As soon as the school year ended in May, we went into work mode. We always have visitors from Canada during the summer, and it usually takes a few weeks to recover the house from school time chaos and bring it back into a presentable state for guests. So for the first month of summer break, we worked. Even when we stopped to take a break, we were feeling guilty for not working. That’s an exhausting state of mind. You sit down, you think about what you should be doing. You sleep, (or not), and think about what you should work on the next day. It’s never ending and absolutely draining.
Then the guests arrive. And, even though it’s family, you never feel like you can really relax. You feel the need to entertain, to make the kids behave better than usual and to actually, you know, plan dinners rather than play short-order cook when everyone gets hungry at 6-ish.
But a funny thing happens when the guests are gone. We all stop and breathe for the first time since, oh, last August, and we do absolutely nothing. It takes about a week for us to stop feeling like we need to be up working constantly, so we may accomplish a few things during that time, but the next week all bets are off. We aren’t doing anything.
I realized this today when I was sitting here, staring at my screen, trying to think of something to write. I thought back over the last two weeks, just sure we had done something worth telling you about, and came up with zilch. I started to feel guilty. “Two weeks, totally wasted,” I thought.
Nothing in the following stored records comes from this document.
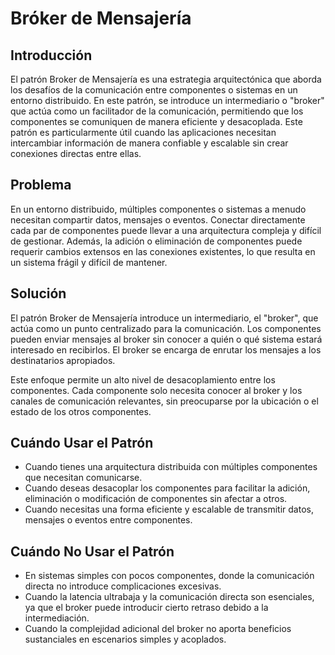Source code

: # Bróker de Mensajería

## Introducción

El patrón Broker de Mensajería es una estrategia arquitectónica que aborda los desafíos de la comunicación entre componentes o sistemas en un entorno distribuido. En este patrón, se introduce un intermediario o "broker" que actúa como un facilitador de la comunicación, permitiendo que los componentes se comuniquen de manera eficiente y desacoplada. Este patrón es particularmente útil cuando las aplicaciones necesitan intercambiar información de manera confiable y escalable sin crear conexiones directas entre ellas.

## Problema

En un entorno distribuido, múltiples componentes o sistemas a menudo necesitan compartir datos, mensajes o eventos. Conectar directamente cada par de componentes puede llevar a una arquitectura compleja y difícil de gestionar. Además, la adición o eliminación de componentes puede requerir cambios extensos en las conexiones existentes, lo que resulta en un sistema frágil y difícil de mantener.

## Solución

El patrón Broker de Mensajería introduce un intermediario, el "broker", que actúa como un punto centralizado para la comunicación. Los componentes pueden enviar mensajes al broker sin conocer a quién o qué sistema estará interesado en recibirlos. El broker se encarga de enrutar los mensajes a los destinatarios apropiados.

Este enfoque permite un alto nivel de desacoplamiento entre los componentes. Cada componente solo necesita conocer al broker y los canales de comunicación relevantes, sin preocuparse por la ubicación o el estado de los otros componentes.

## Cuándo Usar el Patrón

- Cuando tienes una arquitectura distribuida con múltiples componentes que necesitan comunicarse.
- Cuando deseas desacoplar los componentes para facilitar la adición, eliminación o modificación de componentes sin afectar a otros.
- Cuando necesitas una forma eficiente y escalable de transmitir datos, mensajes o eventos entre componentes.

## Cuándo No Usar el Patrón

- En sistemas simples con pocos componentes, donde la comunicación directa no introduce complicaciones excesivas.
- Cuando la latencia ultrabaja y la comunicación directa son esenciales, ya que el broker puede introducir cierto retraso debido a la intermediación.
- Cuando la complejidad adicional del broker no aporta beneficios sustanciales en escenarios simples y acoplados.
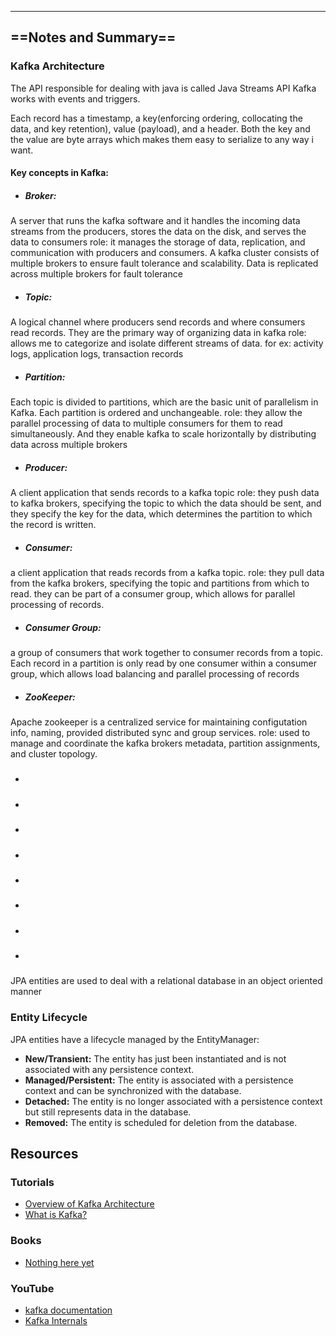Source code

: 
---------


## ==Notes and Summary==
### Kafka Architecture

The API responsible for dealing with java is called Java Streams API 
Kafka works with events and triggers.


Each record has a timestamp, a key(enforcing ordering, collocating the data, and key retention), value (payload), and a header.
Both the key and the value are byte arrays which makes them easy to serialize to any way i want.

#### Key concepts in Kafka:

- ##### Broker: 
 A server that runs the kafka software and it handles  the incoming data streams from the producers, stores the data on the disk, and serves the data to consumers
	 role: it manages the storage of data, replication, and communication with producers and consumers. A kafka cluster consists of multiple brokers to ensure fault tolerance and scalability. Data is replicated across multiple brokers for fault tolerance  
- ##### Topic:
A logical channel where producers send records and where consumers read records.  They are the primary way of organizing data in kafka
	role: allows me to categorize and isolate different streams of data. for ex: activity logs, application logs, transaction records
- ##### Partition:
Each topic is divided to partitions, which are the basic unit of parallelism in Kafka. Each partition is ordered and unchangeable.
	role: they allow the parallel processing of data to multiple consumers for them to read simultaneously. And they enable kafka to scale horizontally by distributing data across multiple brokers 
- ##### Producer:
A client application that sends records to a kafka topic 
	role: they push data to kafka brokers, specifying the topic to which the data should be sent, and they specify the key for the data, which determines the partition to which the record is written.
- ##### Consumer:
a client application that reads records from a kafka topic.
	role: they pull data from the kafka brokers, specifying the topic and partitions from which to read. they can be part of a consumer group, which allows for parallel processing of records.
	
- ##### Consumer Group:
a group of consumers that work together to consumer records from a topic. Each record in a partition is only read by one consumer within a consumer group, which allows load balancing and parallel processing of records 
- ##### ZooKeeper:
Apache zookeeper is a centralized service for maintaining configutation info, naming, provided distributed sync and group services.
	role: used to manage and coordinate the kafka brokers metadata, partition assignments, and cluster topology.
- #####
- #####
- #####
- #####
- #####
- #####
- #####
- #####


JPA entities are used to deal with a relational database in an object oriented manner 

### Entity Lifecycle

JPA entities have a lifecycle managed by the EntityManager:

- **New/Transient:** The entity has just been instantiated and is not associated with any persistence context.
- **Managed/Persistent:** The entity is associated with a persistence context and can be synchronized with the database.
- **Detached:** The entity is no longer associated with a persistence context but still represents data in the database.
- **Removed:** The entity is scheduled for deletion from the database.
## Resources

### Tutorials
- [Overview of Kafka Architecture](https://developer.confluent.io/courses/architecture/get-started/#:~:text=Kafka%20architecture%20consists%20of%20a,system%20to%20accommodate%20the%20growth.)
- [What is Kafka?](https://aws.amazon.com/what-is/apache-kafka/#:~:text=Kafka%20is%20primarily%20used%20to,historical%20and%20real%2Dtime%20data.)

### Books
- [Nothing here yet](https://example.com)

### YouTube
- [kafka documentation](https://kafka.apache.org/10/documentation/streams/architecture)
- [Kafka Internals](https://youtu.be/2pioVWPblXs)


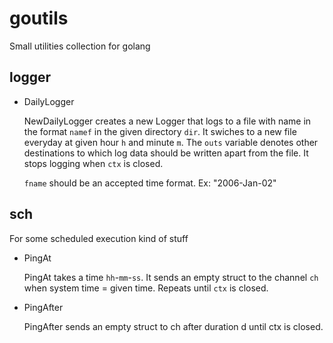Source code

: # goutils
Small utilities collection for golang

## logger
- DailyLogger

    NewDailyLogger creates a new Logger that logs to a file with name in the format `namef`
    in the given directory `dir`. It swiches to a new file everyday at given hour `h` and minute `m`.
    The `outs` variable denotes other destinations to which log data
    should be written apart from the file. It stops logging when `ctx` is closed.

    `fname` should be an accepted time format. Ex: "2006-Jan-02"

## sch
For some scheduled execution kind of stuff

- PingAt

    PingAt takes a time `hh`-`mm`-`ss`. It sends an empty struct to the channel `ch`
    when system time = given time. Repeats until `ctx` is closed.

- PingAfter

    PingAfter sends an empty struct to ch after duration d until ctx is closed.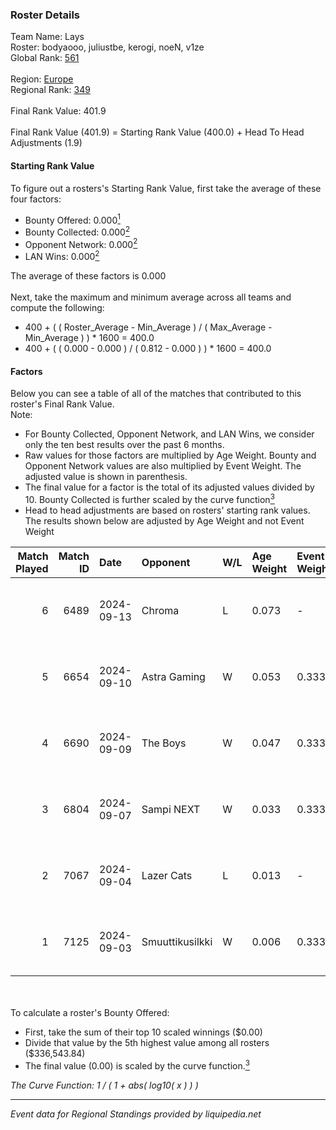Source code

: ### Roster Details<br />
Team Name: Lays<br />
Roster: bodyaooo, juliustbe, kerogi, noeN, v1ze<br />
Global Rank: [561](../../standings_global_2025_03_01.md)<br />
<br />
Region: [Europe]( ../../standings_europe_2025_03_01.md)<br />
Regional Rank: [349]( ../../standings_europe_2025_03_01.md)<br />
<br />
Final Rank Value:  401.9<br />
<br />
Final Rank Value (401.9) = Starting Rank Value (400.0) + Head To Head Adjustments (1.9)<br />

#### Starting Rank Value<br />
To figure out a rosters's Starting Rank Value, first take the average of these four factors:<br />
- Bounty Offered: 0.000[<sup>1</sup>](#table2)
- Bounty Collected: 0.000[<sup>2</sup>](#table1)
- Opponent Network: 0.000[<sup>2</sup>](#table1)
- LAN Wins: 0.000[<sup>2</sup>](#table1)

The average of these factors is 0.000<br />
<br />
Next, take the maximum and minimum average across all teams and compute the following:<br />
- 400 + ( ( Roster_Average - Min_Average ) / ( Max_Average - Min_Average ) ) * 1600 = 400.0
- 400 + ( ( 0.000 - 0.000 ) / ( 0.812 - 0.000 ) ) * 1600 = 400.0


#### Factors<br />
Below you can see a table of all of the matches that contributed to this roster's Final Rank Value.<br />
Note:<br />

- For Bounty Collected, Opponent Network, and LAN Wins, we consider only the ten best results over the past 6 months.
- Raw values for those factors are multiplied by Age Weight. Bounty and Opponent Network values are also multiplied by Event Weight. The adjusted value is shown in parenthesis.
- The final value for a factor is the total of its adjusted values divided by 10. Bounty Collected is further scaled by the curve function[<sup>3</sup>](#curveFunction)
- Head to head adjustments are based on rosters' starting rank values. The results shown below are adjusted by Age Weight and not Event Weight
<span id="table1"></span><br />


| Match Played | Match ID | Date       | Opponent        | W/L | Age Weight | Event Weight | Bounty Collected | Opponent Network | LAN Wins  | H2H Adj. | Roster                                  |
| -: | -: | :- | :- | :- | :- | :- | :- | :- | :- | -: | :- |
|            6 |     6489 | 2024-09-13 | Chroma          | L   | 0.073      | -            | -                | -                | -         |    -0.40 | bodyaooo, juliustbe, kerogi, noeN, v1ze |
|            5 |     6654 | 2024-09-10 | Astra Gaming    | W   | 0.053      | 0.333        | 0.000 (0.000)    | 0.000 (0.000)    | 0 (0.000) |     0.84 | bodyaooo, juliustbe, kerogi, noeN, v1ze |
|            4 |     6690 | 2024-09-09 | The Boys        | W   | 0.047      | 0.333        | 0.000 (0.000)    | 0.002 (0.000)    | 0 (0.000) |     0.74 | bodyaooo, jeakzz, juliustbe, noeN, v1ze |
|            3 |     6804 | 2024-09-07 | Sampi NEXT      | W   | 0.033      | 0.333        | 0.000 (0.000)    | 0.022 (0.000)    | 0 (0.000) |     0.66 | bodyaooo, jeakzz, juliustbe, noeN, v1ze |
|            2 |     7067 | 2024-09-04 | Lazer Cats      | L   | 0.013      | -            | -                | -                | -         |    -0.06 | bodyaooo, juliustbe, kerogi, noeN, v1ze |
|            1 |     7125 | 2024-09-03 | Smuuttikusilkki | W   | 0.006      | 0.333        | 0.000 (0.000)    | 0.052 (0.000)    | 0 (0.000) |     0.12 | bodyaooo, juliustbe, kerogi, noeN, v1ze |

<br />
<span id="table2"></span><br />
To calculate a roster's Bounty Offered:<br />

- First, take the sum of their top 10 scaled winnings ($0.00)
- Divide that value by the 5th highest value among all rosters ($336,543.84)
- The final value (0.00) is scaled by the curve function.[<sup>3</sup>](#curveFunction)

<span id="curveFunction"></span>_The Curve Function: 1 / ( 1 + abs( log10( x ) ) )_<br />

---
_Event data for Regional Standings provided by liquipedia.net_<br />
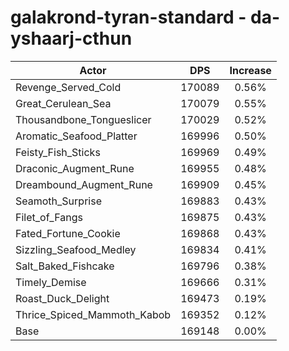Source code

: # galakrond-tyran-standard - da-yshaarj-cthun
| Actor | DPS | Increase |
|---|:---:|:---:|
|Revenge_Served_Cold|170089|0.56%|
|Great_Cerulean_Sea|170079|0.55%|
|Thousandbone_Tongueslicer|170029|0.52%|
|Aromatic_Seafood_Platter|169996|0.50%|
|Feisty_Fish_Sticks|169969|0.49%|
|Draconic_Augment_Rune|169955|0.48%|
|Dreambound_Augment_Rune|169909|0.45%|
|Seamoth_Surprise|169883|0.43%|
|Filet_of_Fangs|169875|0.43%|
|Fated_Fortune_Cookie|169868|0.43%|
|Sizzling_Seafood_Medley|169834|0.41%|
|Salt_Baked_Fishcake|169796|0.38%|
|Timely_Demise|169666|0.31%|
|Roast_Duck_Delight|169473|0.19%|
|Thrice_Spiced_Mammoth_Kabob|169352|0.12%|
|Base|169148|0.00%|
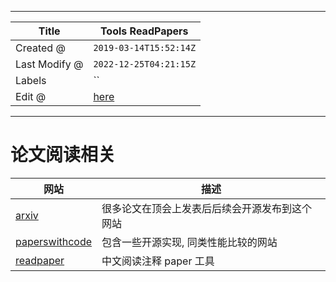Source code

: -----

| Title         | Tools ReadPapers                                     |
| ------------- | ---------------------------------------------------- |
| Created @     | `2019-03-14T15:52:14Z`                               |
| Last Modify @ | `2022-12-25T04:21:15Z`                               |
| Labels        | \`\`                                                 |
| Edit @        | [here](https://github.com/junxnone/aiwiki/issues/72) |

-----

# 论文阅读相关

| 网站                                                    | 描述                      |
| ----------------------------------------------------- | ----------------------- |
| [arxiv](https://arxiv.org/)                           | 很多论文在顶会上发表后后续会开源发布到这个网站 |
| [paperswithcode](https://www.paperswithcode.com/sota) | 包含一些开源实现, 同类性能比较的网站     |
| [readpaper](https://readpaper.com/)                   | 中文阅读注释 paper 工具         |
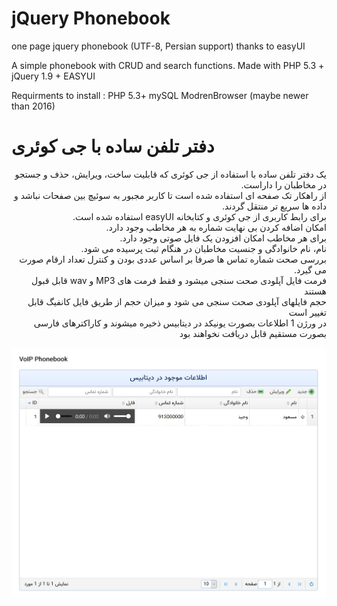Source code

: # jQuery Phonebook
one page jquery phonebook (UTF-8, Persian support) thanks to easyUI


A simple phonebook with CRUD and search functions.
Made with PHP 5.3 + jQuery 1.9 + EASYUI

Requirments to install :
PHP 5.3+
mySQL
ModrenBrowser (maybe newer than 2016)


# دفتر تلفن ساده با جی کوئری
<p dir='rtl' align='right'>
یک دفتر تلفن ساده با استفاده از جی کوئری  که قابلیت ساخت، ویرایش، حذف و جستجو در مخاطبان را داراست.<br>
از راهکار تک صفحه ای استفاده شده است تا کاربر مجبور به سوئیچ بین صفحات نباشد و داده ها سریع تر منتقل گردند. <br>
برای رابط کاربری از جی کوئری و کتابخانه easyUI استفاده شده است.<br>
امکان اضافه کردن بی نهایت شماره به هر مخاطب وجود دارد.<br>
برای هر مخاطب امکان افزودن یک فایل صوتی وجود دارد.<br>
نام، نام خانوادگی و جنسیت مخاطبان در هنگام ثبت پرسیده می شود.<br>
بررسی صحت شماره تماس ها صرفا بر اساس عددی بودن و کنترل تعداد ارقام صورت می گیرد.<br>
فرمت فایل آپلودی صحت سنجی میشود  و فقط فرمت های MP3 و wav قابل قبول هستند <br>
حجم فایلهای آپلودی صحت سنجی می شود و میزان حجم از طریق فایل کانفیگ قابل تغییر است<br>
در ورژن 1 اطلاعات بصورت یونیکد در دیتابیس ذخیره میشوند و کاراکترهای فارسی بصورت مستقیم قابل دریافت نخواهند بود<br>
</p>
<img src="https://raw.githubusercontent.com/masoodvahid/jqueryphonebook/master/screenshots/index.jpg">
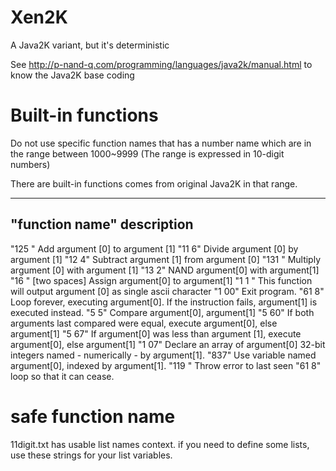 # Xen2K
A Java2K variant, but it's deterministic

See http://p-nand-q.com/programming/languages/java2k/manual.html to know the Java2K base coding

# Built-in functions

Do not use specific function names that has a number name which are in the range between 1000~9999 (The range is expressed in 10-digit numbers)

There are built-in functions comes from original Java2K in that range.

----
"function name"
description
----

"125 "
Add argument [0] to argument [1]
"11 6"
Divide argument [0] by argument [1]
"12 4"
Subtract argument [1] from argument [0]
"131 "
Multiply argument [0] with argument [1]
"13 2"
NAND argument[0] with argument[1]
"16  "
[two spaces] Assign argument[0] to argument[1]
"1 1 "
This function will output argument [0] as single ascii character
"1 00"
Exit program.
"61 8"
Loop forever, executing argument[0]. If the instruction fails, argument[1] is executed instead.
"5  5"
Compare argument[0], argument[1]
"5 60"
If both arguments last compared were equal, execute argument[0], else argument[1]
"5 67"
If argument[0] was less than argument [1], execute argument[0], else argument[1]
"1 07"
Declare an array of argument[0] 32-bit integers named - numerically - by argument[1].
"837"
Use variable named argument[0], indexed by argument[1].
"119 "
Throw error to last seen "61 8" loop so that it can cease.

# safe function name

11digit.txt has usable list names context. if you need to define some lists, use these strings for your list variables.
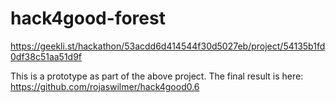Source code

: hack4good-forest
================

https://geekli.st/hackathon/53acdd6d414544f30d5027eb/project/54135b1fd0df38c51aa51d9f

This is a prototype as part of the above project. The final result is here:
https://github.com/rojaswilmer/hack4good0.6
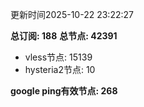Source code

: 更新时间2025-10-22 23:22:27

**总订阅: 188**
**总节点: 42391**
- vless节点: 15139
- hysteria2节点: 10

**google ping有效节点: 268**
But then it hit me. The living room wasn’t spotless, the dishes weren’t done and there were toys strewn all over the back yard. We hadn’t done anything about any of it. But what we did do was play board games together, spend an hour in the pool every evening, make our own snow cones and watch movies on the couch in our pjs while we ate popcorn and ice cream. And we did all of it totally guilt-free. The two weeks we’ve spent doing “nothing” have been the most relaxing, most fulfilling time we’ve spent together as a family all summer.
We are trained from day one that we need to be busy. Constantly on the move, always working, dragging our kids from one activity to another, keeping a spotless house and having perfectly scheduled lives. When you can pull that off and continue to maintain the outward appearance of having it all together, then society deems you successful. But while we’re working toward succeeding at all of that, we are failing, miserably, at just being together and spending quality time with one another.
Most of your to-do list that’s nagging at you right now can wait until later, or tomorrow, or even next week. Take some time to just hang out with your family or your friends. Really stop to breathe, take it all in and actually enjoy doing nothing for a moment. Because when you do that, even “nothing” counts for “something”.